Kiyomid van der Veer: ‘Die is onlangs opengesteld en daarmee kun je 50% van de investeringskosten vergoed krijgen. Een voorwaarde: je moet al wel met sociale technologie aan de slag zijn. Dan kun je deze regeling gebruiken om die interventie een flinke stap verder te brengen.’
Bovendien mikt deze regeling op grotere organisaties. ‘Het startbedrag is € 250.000 over drie jaar. Dan moet je dus zelf de helft inleggen, dus ten minste € 125.000. Maar dan gaat het niet alleen om de aanschaf van sociale technologie, maar ook om opleidingskosten.’

Mbc’s over leefstijlmonitoring
Ook maatschappelijke businesscases (mbc) kunnen drempelverlagend werken. Vilans zelf is bezig met onder meer een mbc over de robot Tessa.
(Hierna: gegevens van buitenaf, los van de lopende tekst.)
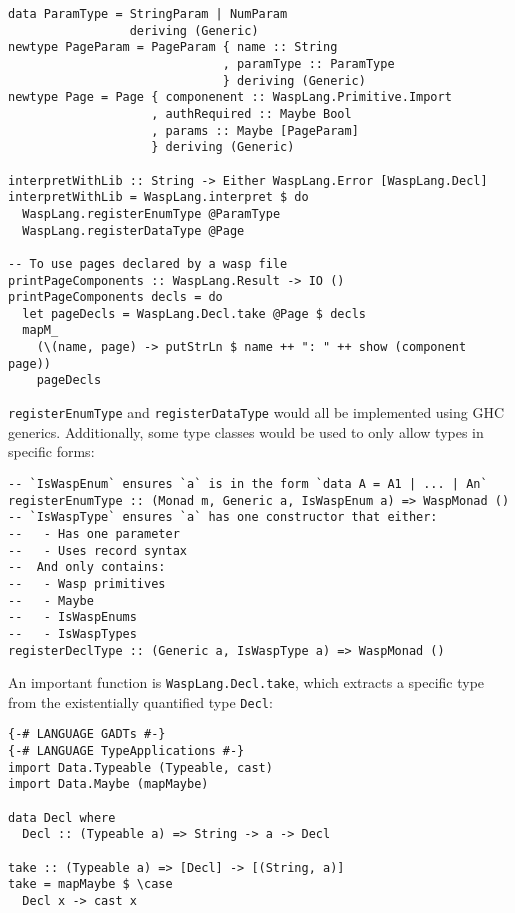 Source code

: \begin{minipage}{\linewidth}
\begin{lstlisting}
data ParamType = StringParam | NumParam
                 deriving (Generic)
newtype PageParam = PageParam { name :: String
                              , paramType :: ParamType
                              } deriving (Generic)
newtype Page = Page { componenent :: WaspLang.Primitive.Import
                    , authRequired :: Maybe Bool
                    , params :: Maybe [PageParam]
                    } deriving (Generic)

interpretWithLib :: String -> Either WaspLang.Error [WaspLang.Decl]
interpretWithLib = WaspLang.interpret $ do
  WaspLang.registerEnumType @ParamType
  WaspLang.registerDataType @Page

-- To use pages declared by a wasp file
printPageComponents :: WaspLang.Result -> IO ()
printPageComponents decls = do
  let pageDecls = WaspLang.Decl.take @Page $ decls
  mapM_
    (\(name, page) -> putStrLn $ name ++ ": " ++ show (component page))
    pageDecls
\end{lstlisting}
\end{minipage}

\texttt{registerEnumType} and \texttt{registerDataType} would all be
implemented using GHC generics. Additionally, some type classes would be used
to only allow types in specific forms:

\begin{minipage}{\linewidth}
\begin{lstlisting}
-- `IsWaspEnum` ensures `a` is in the form `data A = A1 | ... | An`
registerEnumType :: (Monad m, Generic a, IsWaspEnum a) => WaspMonad ()
-- `IsWaspType` ensures `a` has one constructor that either:
--   - Has one parameter
--   - Uses record syntax
--  And only contains:
--   - Wasp primitives
--   - Maybe
--   - IsWaspEnums
--   - IsWaspTypes
registerDeclType :: (Generic a, IsWaspType a) => WaspMonad ()
\end{lstlisting}
\end{minipage}

An important function is \texttt{WaspLang.Decl.take}, which extracts a specific
type from the existentially quantified type \texttt{Decl}:

\begin{minipage}{\linewidth}
\begin{lstlisting}
{-# LANGUAGE GADTs #-}
{-# LANGUAGE TypeApplications #-}
import Data.Typeable (Typeable, cast)
import Data.Maybe (mapMaybe)

data Decl where
  Decl :: (Typeable a) => String -> a -> Decl

take :: (Typeable a) => [Decl] -> [(String, a)]
take = mapMaybe $ \case
  Decl x -> cast x
\end{lstlisting}
\end{minipage}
Kiyomid van der Veer: ‘Op basis van een mbc kun je bijvoorbeeld gemeenten en zorgverzekeraars laten zien hoe belangrijk het is dat ze in zo’n robot investeren.’
Voor die mbc zoekt Vilans overigens nog gegadigden die Tessa willen inzetten voor bijvoorbeeld eenzaamheidsbestrijding. ‘Als sociaalwerkorganisaties daarin geïnteresseerd zijn: meld je aan!’
Er is al een mbc over leefstijlmonitoring. Kiyomid: ‘Die willen we uitbreiden. Leefstijlmonitoring kan ook voor welzijn interessant zijn, bijvoorbeeld als je het zou inzetten voor mensen met een depressie of jonge thuiszitters. “Komen ze uit bed? Wat is hun eetpatroon? Hoe vaak en hoe lang staat de (spel) computer aan?” Dat kan extra info opleveren waar een sociaal werker iets mee kan.’

Scepsis
Vilans ondersteunt ook organisaties die zelf willen uitzoeken aan welke sociale technologie ze iets zouden kunnen hebben. Kiyomid van der Veer: ‘Daarvoor maken we met professionals (en liefst ook cliënten) een cliëntreis. Wat zijn momenten waarop het goed loopt, wanneer niet? Welke technologieën zouden op enig moment voor verbetering kunnen zorgen? Zowel vanuit de cliënt als de professional.’
En ook niet onbelangrijk: ‘Ook mensen die sceptisch zijn over sociale technologie  kunnen daarbij hun ei kwijt.’
Die scepsis heeft kan te maken hebben met angst om je baan te verliezen. ‘Daar moet je natuurlijk aandacht voor hebben, maar volgens mij is baanverlies voorlopig niet aan de orde. De vraag naar geschikte mensen wordt in zorg en welzijn alleen maar groter.’

Try & buy
Voor een realistisch gebruik kan het geen kwaad de innovatieve producten eerst eens uit te proberen. Kiyomid van der Veer: ‘Sociaalwerkorganisatie Meerwaarde heeft speciaal daarvoor samen met de gemeente Haarlemmermeer een try & buy-constructie opgezet. Die geldt nu voor de Compaan, een speciale tablet voor ouderen. Ze mogen hem een half jaar proberen. Daarop zit trouwens ook een signaleringsfunctie; via hun Compaan krijgen de ouderen dagelijks de vraag “Hoe voelt u zich vandaag?” Als de antwoorden daarop daartoe aanleiding geven kan een sociaal werker contact met hen opnemen. Voor die toepassing is ook een mbc in de maak; Meerwaarde verwacht dat het heel veel oplevert.’